Aku hanya tersenyum jail disaat teringat, bagaimana aku mengenal sosoknya pertama kali semenjak aku masih duduk di bangku 3intensive KMI. Budheku mengabarkan bahwa anaknya sedang menimba ilmu di Kairo. Lalu menunjukkan beberapa gambar tentangnya yang tampak sangat bahagia dengan pyramida sebagai latar tempatnya mengambil gambar. Kala itu aku yang tak terlalu antusias dengan Mesir hanya tersenyum tipis dan mengatakan 'oh iya, seneng ya mbaknya bisa di luar negeri'. Hanya itu saja. Lalu pertemuan pertama kalinya saat aku masih Maba, yang katanya cupu (FYI, aku masih cupu sampai detik ini). Dan seperti biasa, modus anak baru yang membutuhkan kerneh kakak senior untuk bisa pergi ke pyramid setengah harga. Aku yang saat itu tak pernah merasa pusing mencari kenalan, sangat bisa mengandalkan Mbak Idah yang selalu dengan senang hati meminjamkan. Hihi,, maafkan aku Mbak Ida, yang meski tiap kali mengembalikan kernah hanya bisa membawakanmu sekantong jeruk seharga lima pond saja. Beginilah realitanya.

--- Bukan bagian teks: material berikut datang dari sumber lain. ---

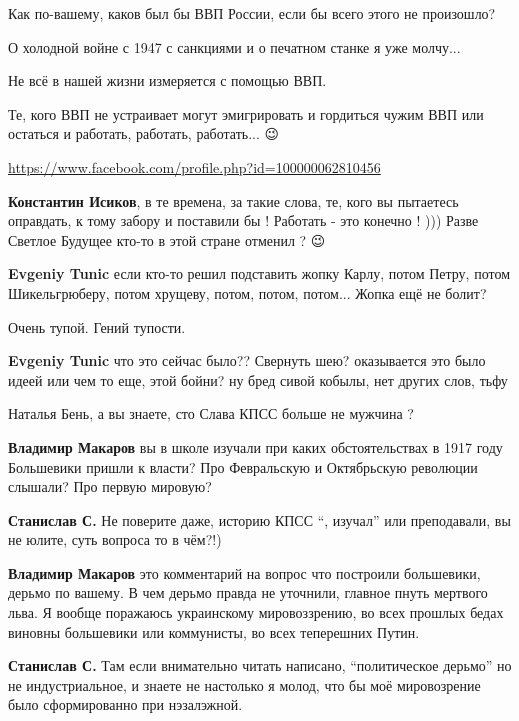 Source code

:\begin{itemize}
\begin{itemize}
Как по-вашему, каков был бы ВВП России, если бы всего этого не произошло?

О холодной войне с 1947 с санкциями и о печатном станке я уже молчу... 🤫

Не всё в нашей жизни измеряется с помощью ВВП.

Те, кого ВВП не устраивает могут эмигрировать и гордиться чужим ВВП или
остаться и работать, работать, работать... 😉

\url{https://www.facebook.com/profile.php?id=100000062810456}

\textbf{Константин Исиков}, в те времена, за такие слова, те, кого вы пытаетесь
оправдать, к тому забору и поставили бы ! Работать - это конечно ! ))) Разве
Светлое Будущее кто-то в этой стране отменил ? 😉


\textbf{Evgeniy Tunic} если кто-то решил подставить жопку Карлу, потом Петру,
потом Шикельгрюберу, потом хрущеву, потом, потом, потом... Жопка ещё не болит?

Очень тупой. Гений тупости.

\textbf{Evgeniy Tunic} что это сейчас было?? Свернуть шею? оказывается это было идеей или
чем то еще, этой бойни? ну бред сивой кобылы, нет других слов, тьфу

Наталья Бень, а вы знаете, сто Слава КПСС больше не мужчина ?

\textbf{Владимир Макаров} вы в школе изучали при каких обстоятельствах в 1917
году Большевики пришли к власти? Про Февральскую и Октябрьскую революции
слышали? Про первую мировую?

\textbf{Станислав С.} Не поверите даже, историю КПСС \enquote{, изучал} или преподавали, вы не юлите, суть вопроса то в чём?!)

\textbf{Владимир Макаров} это комментарий на вопрос что построили большевики,
дерьмо по вашему.  В чем дерьмо правда не уточнили, главное пнуть мертвого
льва.  Я вообще поражаюсь украинскому мировоззрению, во всех прошлых бедах
виновны большевики или коммунисты,
во всех теперешних Путин.

\textbf{Станислав С.} Там если внимательно читать написано, \enquote{политическое
дерьмо} но не индустриальное, и знаете не настолько я молод, что бы моё
мировозрение было сформированно при нэзалэжной.

\end{itemize}


\end{itemize}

Sempat aku berfikir kembali, dan lagi-lagi semua ini perihal waktu. Aku yang saat itu dua setengah tahun yang lalu menjadi Maba, dan kini sudah separuh perjalanan aku tapaki. Sudah jadi apa diriku? Entahlah, aku masih tak jauh berbeda dengan yang dulu. Kurasa semua ini memang tentang masa yang akan selalu bergulir. Bagaimanapun diriku, waktu akan selalu membersamai. Tentang bagaimana diriku saat ini, adalah perwujudan dari harapanku di kala itu. Dan kuharap selalu, bahwa masa yang kuinginkan suatu saat akan tiba. Dan itu pasti. Masa yang kuinginkan hari ini, esok hari akan terjadi. Pastinya dengan izin Yang Maha Esa.

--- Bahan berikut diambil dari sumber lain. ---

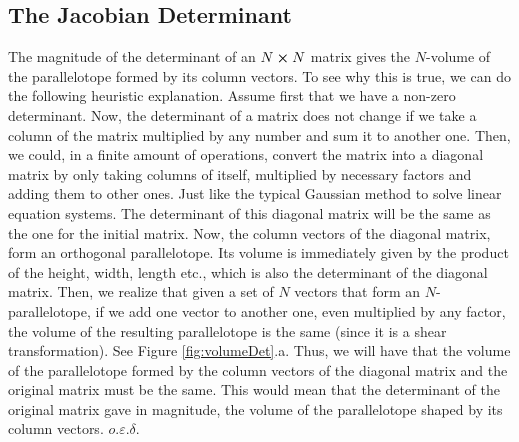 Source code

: \documentclass[11pt, a4paper]{article} %
\begin{document}
\subsection*{ The Jacobian Determinant\vspace{-0.3cm}}
The magnitude of the determinant of an $N\cross N$ matrix gives the $N$-volume of the parallelotope formed by its column vectors. To see why this is true, we can do the following heuristic explanation. Assume first that we have a non-zero determinant. Now, the determinant of a matrix does not change if we take a column of the matrix multiplied by any number and sum it to another one. Then, we could, in a finite amount of operations, convert the matrix into a diagonal matrix by only taking columns of itself, multiplied by necessary factors and adding them to other ones. Just like the typical Gaussian method to solve linear equation systems. The determinant of this diagonal matrix will be the same as the one for the initial matrix. Now, the column vectors of the diagonal matrix, form an orthogonal parallelotope. Its volume is immediately given by the product of the height, width, length etc., which is also the determinant of the diagonal matrix. Then, we realize that given a set of $N$ vectors that form an $N$-parallelotope, if we add one vector to another one, even multiplied by any factor, the volume of the resulting parallelotope is the same (since it is a shear transformation). See Figure \ref{fig:volumeDet}.a. Thus, we will have that the volume of the parallelotope formed by the column vectors of the diagonal matrix and the original matrix must be the same. This would mean that the determinant of the original matrix gave in magnitude, the volume of the parallelotope shaped by its column vectors. $o.\varepsilon.\delta$.\vspace{-0.1cm}
\end{document}
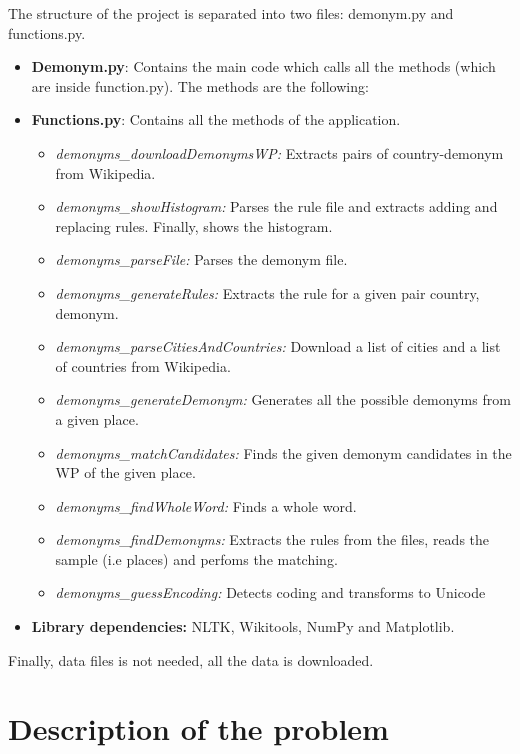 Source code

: \documentclass[]{article}
\begin{document}
The structure of the project is separated into two files: demonym.py and functions.py.
\begin{itemize}
\item \textbf{Demonym.py}: Contains the main code which calls all the methods (which are inside function.py). The methods are the following:

\item \textbf{Functions.py}:  Contains all the methods of the application.
\begin{itemize}
\item  \textit{demonyms\_downloadDemonymsWP:} Extracts pairs of country-demonym from Wikipedia.
\item  \textit{demonyms\_showHistogram:} Parses the rule file and extracts adding and replacing rules. Finally, shows the histogram.
\item  \textit{demonyms\_parseFile:} Parses the demonym file.
\item  \textit{demonyms\_generateRules:} Extracts the rule for a given pair country, demonym.
\item  \textit{demonyms\_parseCitiesAndCountries:} Download a list of cities  and a list of countries from Wikipedia.
\item  \textit{demonyms\_generateDemonym:} Generates all the possible demonyms from a given place.
\item  \textit{demonyms\_matchCandidates:} Finds the given demonym candidates in the WP of the given place.
\item  \textit{demonyms\_findWholeWord:} Finds a whole word.
\item  \textit{demonyms\_findDemonyms:} Extracts the rules from the files, reads the sample (i.e places) and perfoms the matching.
\item  \textit{demonyms\_guessEncoding:} Detects coding and transforms to Unicode
\end{itemize}
\item \textbf{Library dependencies:} NLTK, Wikitools, NumPy and Matplotlib.

\end{itemize}



Finally, data files is not needed, all the data is downloaded.

\section{Description of the problem}
\end{document}

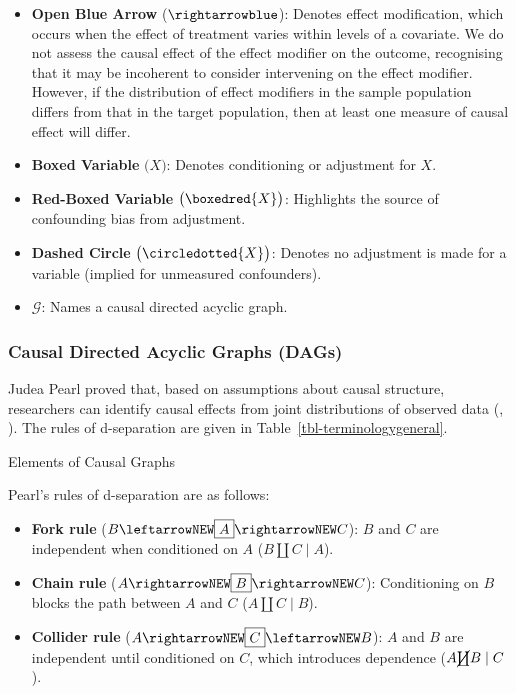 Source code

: \documentclass[
  single column]{article}
\providecommand{\tightlist}{%
  \setlength{\itemsep}{0pt}\setlength{\parskip}{0pt}}\usepackage{longtable,booktabs,array}
\begin{document}
\begin{itemize}
\item
  \textbf{Open Blue Arrow} (\(\rightarrowblue\)): Denotes effect
  modification, which occurs when the effect of treatment varies within
  levels of a covariate. We do not assess the causal effect of the
  effect modifier on the outcome, recognising that it may be incoherent
  to consider intervening on the effect modifier. However, if the
  distribution of effect modifiers in the sample population differs from
  that in the target population, then at least one measure of causal
  effect will differ.
\item
  \textbf{Boxed Variable} \(\big(\boxed{X}\big)\): Denotes conditioning
  or adjustment for \(X\).
\item
  \textbf{Red-Boxed Variable} \(\big(\boxedred{X}\big)\): Highlights the
  source of confounding bias from adjustment.
\item
  \textbf{Dashed Circle} \(\big(\circledotted{X}\big)\): Denotes no
  adjustment is made for a variable (implied for unmeasured
  confounders).
\item
  \textbf{\(\mathcal{G}\)}: Names a causal directed acyclic graph.
\end{itemize}

\subsubsection{Causal Directed Acyclic Graphs
(DAGs)}\label{causal-directed-acyclic-graphs-dags}

Judea Pearl proved that, based on assumptions about causal structure,
researchers can identify causal effects from joint distributions of
observed data (,
). The rules of d-separation are given in
Table~\ref{tbl-terminologygeneral}.

\begin{table}

\caption{\label{tbl-terminologygeneral}Elements of Causal Graphs}

\centering{

\terminologydirectedgraph

}

\end{table}%

Pearl's rules of d-separation are as follows:

\begin{itemize}
\tightlist
\item
  \textbf{Fork rule} (\(B \leftarrowNEW \boxed{A} \rightarrowNEW C\)):
  \(B\) and \(C\) are independent when conditioned on \(A\)
  (\(B \coprod C \mid A\)).
\item
  \textbf{Chain rule} (\(A \rightarrowNEW \boxed{B} \rightarrowNEW C\)):
  Conditioning on \(B\) blocks the path between \(A\) and \(C\)
  (\(A \coprod C \mid B\)).
\item
  \textbf{Collider rule}
  (\(A \rightarrowNEW \boxed{C} \leftarrowNEW B\)): \(A\) and \(B\) are
  independent until conditioned on \(C\), which introduces dependence
  (\(A \cancel{\coprod} B \mid C\)).
\end{itemize}
\end{document}
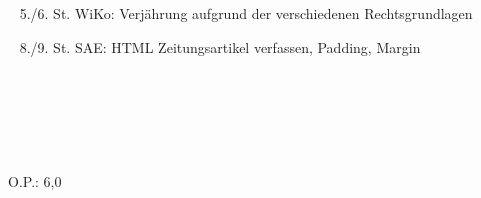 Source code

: {{	\textbullet~ 5./6. St. WiKo: Verjährung aufgrund der verschiedenen Rechtsgrundlagen\par
	\textbullet~ 8./9. St. SAE: HTML Zeitungsartikel verfassen, Padding, Margin\par
	\textbullet~ \par
	\textbullet~ \par
	\textbullet~ 
	}{}{O.P.: 6,0}
}{}
\Unterschrift
\newpage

Atas semua hal, terima kasih Mbak Ida. Kamu berhasil melewati semua ujian Bumi Kinanah. Tiba saatnya pulang dan mengabdi. Membawa semua pengalaman hidup yang luar biasa di negeri ini. Penantian juga rasa sabar yang tak berbatas dari orang-orang yang mengharapkan kehadiranmu adalah hal hebat dalam perjalanan ini. Pun doakan aku yang masih menempuh banyak hal lainnya. Masih banyak hal yang bahkan belum aku ketahui sedikitpun disini. Bagiku, yang kurasa juga bagi orang lain disini. Pencarian selama di Mesir tak cukup tentang ilmu, namun juga pelajaran kehidupan yang selalu memberi arti hebat dalam prosesnya. Sekali lagi, selamat mengabdi di bumi Pertiwi.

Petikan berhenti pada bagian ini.